Patentes contra a vida


Wilken Sanches*


Por muito tempo, foi atribuído à ciência o papel de força emancipadora
da humanidade. Ela seria a responsável por livrar o homem do
obscurantismo, do trabalho penoso, da fome e das doenças. Para
estimular o desenvolvimento dessa força libertadora, foram criados
mecanismos de estímulo à pesquisa, entre eles, as leis de propriedade
intelectual e patentes. Dessa forma, sempre que algo novo fosse
inventado, seria concedido o monopólio da exploração comercial daquele
invento, por um período socialmente justo.

O período de proteção deveria assegurar o monopólio sobre a exploração
do invento tempo bastante para garantir o estímulo à pesquisa, mas não
a ponto de prejudicar os interesses da sociedade.
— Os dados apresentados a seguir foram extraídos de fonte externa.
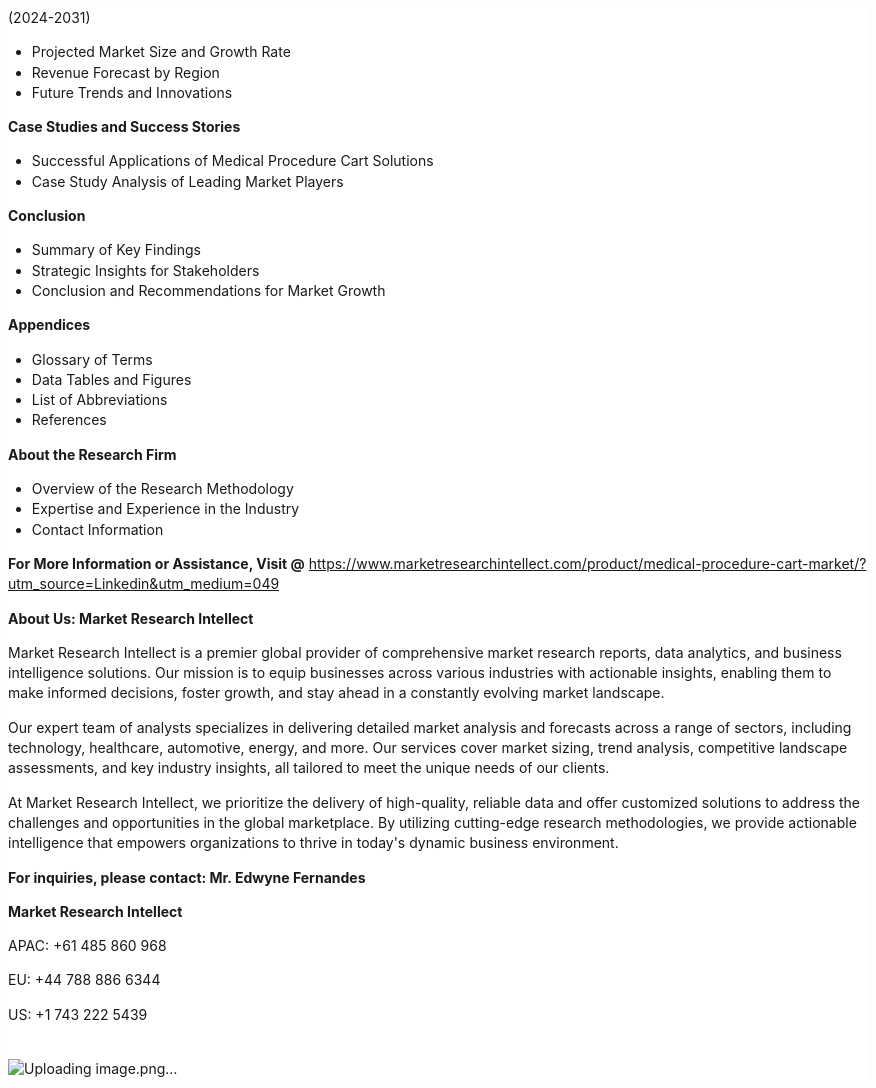 (2024-2031)</strong></p><ul><li>Projected Market Size and Growth Rate</li><li>Revenue Forecast by Region</li><li>Future Trends and Innovations</li></ul><p><strong>Case Studies and Success Stories</strong></p><ul><li>Successful Applications of Medical Procedure Cart Solutions</li><li>Case Study Analysis of Leading Market Players</li></ul><p><strong>Conclusion</strong></p><ul><li>Summary of Key Findings</li><li>Strategic Insights for Stakeholders</li><li>Conclusion and Recommendations for Market Growth</li></ul><p><strong>Appendices</strong></p><ul><li>Glossary of Terms</li><li>Data Tables and Figures</li><li>List of Abbreviations</li><li>References</li></ul><p><strong>About the Research Firm</strong></p><ul><li>Overview of the Research Methodology</li><li>Expertise and Experience in the Industry</li><li>Contact Information</li></ul></div><div class="article-main__content" data-test-id="publishing-text-block"><p><span class="font-[700]"><strong>For More Information or Assistance, Visit @</strong>&nbsp;<a href="https://www.marketresearchintellect.com/product/medical-procedure-cart-market/?utm_source=Linkedin&utm_medium=049">https://www.marketresearchintellect.com/product/medical-procedure-cart-market/?utm_source=Linkedin&utm_medium=049</a></span></p><p><strong>About Us: Market Research Intellect</strong></p><p>Market Research Intellect is a premier global provider of comprehensive market research reports, data analytics, and business intelligence solutions. Our mission is to equip businesses across various industries with actionable insights, enabling them to make informed decisions, foster growth, and stay ahead in a constantly evolving market landscape.</p><p>Our expert team of analysts specializes in delivering detailed market analysis and forecasts across a range of sectors, including technology, healthcare, automotive, energy, and more. Our services cover market sizing, trend analysis, competitive landscape assessments, and key industry insights, all tailored to meet the unique needs of our clients.</p><p>At Market Research Intellect, we prioritize the delivery of high-quality, reliable data and offer customized solutions to address the challenges and opportunities in the global marketplace. By utilizing cutting-edge research methodologies, we provide actionable intelligence that empowers organizations to thrive in today's dynamic business environment.</p><p><strong>For inquiries, please contact: Mr. Edwyne Fernandes</strong></p><p><strong>Market Research Intellect</strong></p><p>APAC: +61 485 860 968</p><p>EU: +44 788 886 6344</p><p>US: +1 743 222 5439</p></div><div class="article-main__content" data-test-id="publishing-text-block">&nbsp;</div>
![Uploading image.png…]()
Depois disso, o
invento deveria entrar em domínio público, para que pudesse ser
utilizado como base de novas pesquisas. Esse equilíbrio, contudo, vem
se tornando cada vez mais difícil, uma vez que a ciência foi
abandonando o seu caráter emancipador para se converter, unicamente, em
força produtiva do mercado.

Em 1994, durante a Rodada do Uruguai do Gatt (Acordo Geral sobre
Tarifas e Comércio), foram dados passos importantes para garantir um
estatuto jurídico internacional que assegurasse a privatização dos
objetivos da ciência, entre eles, o Acordo Sobre Aspectos dos Direitos
de Propriedade Intelectual Relacionados ao Comércio (ou Trips).
Enquanto todos os acordos da rodada caminharam para a quebra de
barreiras e diminuição de direitos e garantias dentro do comércio
internacional, o Trips foi na direção contrária, aumentando proteções e
impondo barreiras.

Mesmo tendo sido criados alguns “gatilhos”, que poderiam ser acionados
quando fosse detectada alguma prática anticompetitiva ou abuso do poder
econômico por parte dos donos da propriedade intelectual, os principais
favorecidos pelo Trips foram, sem dúvida, os países desenvolvidos, que
já tinham um grande número de patentes. Um dos resultados práticos
dessa política de privatização do conhecimento pode ser visto quando a
preservação da vida é posta em xeque. No início de novembro, o Brasil
propôs que a Organização Mundial da Saúde enviasse técnicos aos países
emergentes para a análise da possível quebra de patentes, em
conformidade com o artigo 31 do Trips, para garantir às populações
desses países acesso a medicamentos de combate a AIDS, câncer e
diabetes.

A proposta brasileira previa, ainda, a criação de um fundo para 
pesquisa de doenças que atingem apenas países subdesenvolvidos, além de
solicitar que acordos comerciais entre países ricos e pobres não
incluíssem leis de patentes mais rígidas que as já existentes no
sistema internacional. Por motivos óbvios, a proposta enfrentou o forte
lobby dos EUA, que enviou cartas aos países latino-americanos, pedindo
que retirassem o apoio à proposta do Brasil, dizendo que ela atrasaria
um possível acordo.

Casos como esses nos fazem ver o quanto a ciência tem se afastado da
sua missão. Os laboratórios preferem ver os mortos se amontoarem nos
países subdesenvolvidos a deixarem de receber os royalties de sua
pesquisa, e mesmo quando se prova a insustentabilidade dessas
situações, os países desenvolvidos enviam cartas em tom de ameaça para
que os gatilhos legais não sejam acionados. Mais do que nunca,
precisamos rediscutir a questão da propriedade intelectual e o papel da
ciência, em uma sociedade em que se socializam os riscos de
contaminação da água, do ar e do solo, e se privatizam os lucros.


*Diretor geral do Coletivo Digital e baterista da banda Ácido Lático. É mestre em Antropologia, pela PUC-SP.